After finding the line with "are used for" in the data below, set down exactly each line through the one with "Communication between warps", inclusive, and stop there.

[[ Excerpted records, beginning ]]

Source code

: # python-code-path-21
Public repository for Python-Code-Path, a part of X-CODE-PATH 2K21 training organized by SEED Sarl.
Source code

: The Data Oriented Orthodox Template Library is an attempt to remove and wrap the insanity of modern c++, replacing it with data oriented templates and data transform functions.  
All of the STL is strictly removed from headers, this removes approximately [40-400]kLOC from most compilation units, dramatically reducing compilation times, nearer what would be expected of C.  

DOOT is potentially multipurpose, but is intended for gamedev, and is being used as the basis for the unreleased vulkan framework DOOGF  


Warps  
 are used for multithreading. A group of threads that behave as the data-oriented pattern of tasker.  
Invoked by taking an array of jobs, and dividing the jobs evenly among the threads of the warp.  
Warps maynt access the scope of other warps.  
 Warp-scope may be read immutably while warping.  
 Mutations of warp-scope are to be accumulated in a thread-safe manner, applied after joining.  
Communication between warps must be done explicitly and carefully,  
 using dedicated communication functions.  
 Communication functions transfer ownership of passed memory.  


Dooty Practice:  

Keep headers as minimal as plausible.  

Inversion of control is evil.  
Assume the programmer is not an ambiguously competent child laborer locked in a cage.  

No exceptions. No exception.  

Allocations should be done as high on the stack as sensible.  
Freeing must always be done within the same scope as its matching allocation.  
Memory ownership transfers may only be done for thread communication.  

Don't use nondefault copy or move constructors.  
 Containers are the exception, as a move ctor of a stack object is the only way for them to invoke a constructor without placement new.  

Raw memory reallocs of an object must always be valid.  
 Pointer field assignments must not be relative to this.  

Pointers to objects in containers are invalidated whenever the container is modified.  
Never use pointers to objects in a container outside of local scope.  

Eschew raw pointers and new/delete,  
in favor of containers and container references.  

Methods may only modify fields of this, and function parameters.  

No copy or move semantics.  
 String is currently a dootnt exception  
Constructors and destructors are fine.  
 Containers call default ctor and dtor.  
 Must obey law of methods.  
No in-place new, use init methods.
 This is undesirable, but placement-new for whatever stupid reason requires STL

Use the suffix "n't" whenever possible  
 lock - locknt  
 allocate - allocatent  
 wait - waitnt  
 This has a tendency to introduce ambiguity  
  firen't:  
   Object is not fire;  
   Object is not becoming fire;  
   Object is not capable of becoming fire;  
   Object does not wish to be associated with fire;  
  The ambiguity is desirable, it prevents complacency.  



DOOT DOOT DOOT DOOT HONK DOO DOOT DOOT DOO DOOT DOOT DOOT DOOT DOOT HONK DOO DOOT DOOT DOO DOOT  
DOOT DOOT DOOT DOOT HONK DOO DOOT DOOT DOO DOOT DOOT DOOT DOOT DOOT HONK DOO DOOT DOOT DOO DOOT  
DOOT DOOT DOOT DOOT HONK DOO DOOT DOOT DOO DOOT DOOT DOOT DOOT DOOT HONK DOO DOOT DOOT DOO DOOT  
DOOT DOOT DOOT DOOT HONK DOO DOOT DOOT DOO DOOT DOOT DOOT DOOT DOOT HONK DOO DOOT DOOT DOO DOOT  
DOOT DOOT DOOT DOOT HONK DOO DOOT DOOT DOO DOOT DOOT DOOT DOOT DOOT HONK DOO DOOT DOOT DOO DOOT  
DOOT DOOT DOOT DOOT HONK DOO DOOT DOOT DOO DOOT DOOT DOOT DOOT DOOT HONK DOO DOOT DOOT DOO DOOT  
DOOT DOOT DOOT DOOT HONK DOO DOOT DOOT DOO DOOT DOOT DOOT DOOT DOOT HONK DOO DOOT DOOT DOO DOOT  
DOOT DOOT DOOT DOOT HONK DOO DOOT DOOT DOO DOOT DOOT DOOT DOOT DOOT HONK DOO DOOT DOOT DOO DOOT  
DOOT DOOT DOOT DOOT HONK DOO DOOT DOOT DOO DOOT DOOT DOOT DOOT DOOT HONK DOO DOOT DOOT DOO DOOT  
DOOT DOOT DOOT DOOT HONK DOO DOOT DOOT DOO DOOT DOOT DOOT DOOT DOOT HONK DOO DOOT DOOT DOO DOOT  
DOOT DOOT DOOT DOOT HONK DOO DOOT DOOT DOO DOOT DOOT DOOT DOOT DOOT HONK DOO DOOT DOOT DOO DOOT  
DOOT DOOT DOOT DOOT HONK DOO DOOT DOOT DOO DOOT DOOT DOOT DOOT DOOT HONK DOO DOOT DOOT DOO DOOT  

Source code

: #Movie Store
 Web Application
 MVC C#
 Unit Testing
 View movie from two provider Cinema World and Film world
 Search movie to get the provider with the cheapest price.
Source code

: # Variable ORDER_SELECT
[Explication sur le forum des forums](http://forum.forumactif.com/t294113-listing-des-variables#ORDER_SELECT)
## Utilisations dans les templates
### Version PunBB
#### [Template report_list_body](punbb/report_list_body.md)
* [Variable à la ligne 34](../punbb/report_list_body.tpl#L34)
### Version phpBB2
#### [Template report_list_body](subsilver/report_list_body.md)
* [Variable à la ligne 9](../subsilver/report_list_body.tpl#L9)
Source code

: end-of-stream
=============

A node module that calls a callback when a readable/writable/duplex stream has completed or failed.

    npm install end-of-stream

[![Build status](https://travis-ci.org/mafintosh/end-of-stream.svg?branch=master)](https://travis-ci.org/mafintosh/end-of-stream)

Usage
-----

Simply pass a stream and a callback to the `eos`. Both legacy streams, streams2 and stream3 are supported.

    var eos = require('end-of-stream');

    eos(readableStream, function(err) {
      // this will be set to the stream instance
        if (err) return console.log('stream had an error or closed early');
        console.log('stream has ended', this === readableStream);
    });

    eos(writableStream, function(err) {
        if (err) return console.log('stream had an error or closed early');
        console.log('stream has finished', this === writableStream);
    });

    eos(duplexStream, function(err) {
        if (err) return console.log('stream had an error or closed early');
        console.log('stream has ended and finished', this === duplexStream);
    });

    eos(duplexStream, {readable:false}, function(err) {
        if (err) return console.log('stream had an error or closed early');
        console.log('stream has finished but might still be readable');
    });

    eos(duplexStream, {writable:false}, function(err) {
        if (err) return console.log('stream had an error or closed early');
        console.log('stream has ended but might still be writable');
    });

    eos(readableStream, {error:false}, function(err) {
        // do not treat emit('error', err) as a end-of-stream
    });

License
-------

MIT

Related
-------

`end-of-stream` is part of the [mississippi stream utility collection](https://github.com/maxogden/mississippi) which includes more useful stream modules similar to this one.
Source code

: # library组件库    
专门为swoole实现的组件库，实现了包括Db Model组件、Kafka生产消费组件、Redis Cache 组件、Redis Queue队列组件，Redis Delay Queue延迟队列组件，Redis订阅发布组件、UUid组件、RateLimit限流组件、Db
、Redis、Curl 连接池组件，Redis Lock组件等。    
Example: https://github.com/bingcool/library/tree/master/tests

[[ Excerpted records, end ]]

* [Reply]
 are used for multithreading. A group of threads that behave as the data-oriented pattern of tasker.  
Invoked by taking an array of jobs, and dividing the jobs evenly among the threads of the warp.  
Warps maynt access the scope of other warps.  
 Warp-scope may be read immutably while warping.  
 Mutations of warp-scope are to be accumulated in a thread-safe manner, applied after joining.  
Communication between warps must be done explicitly and carefully,  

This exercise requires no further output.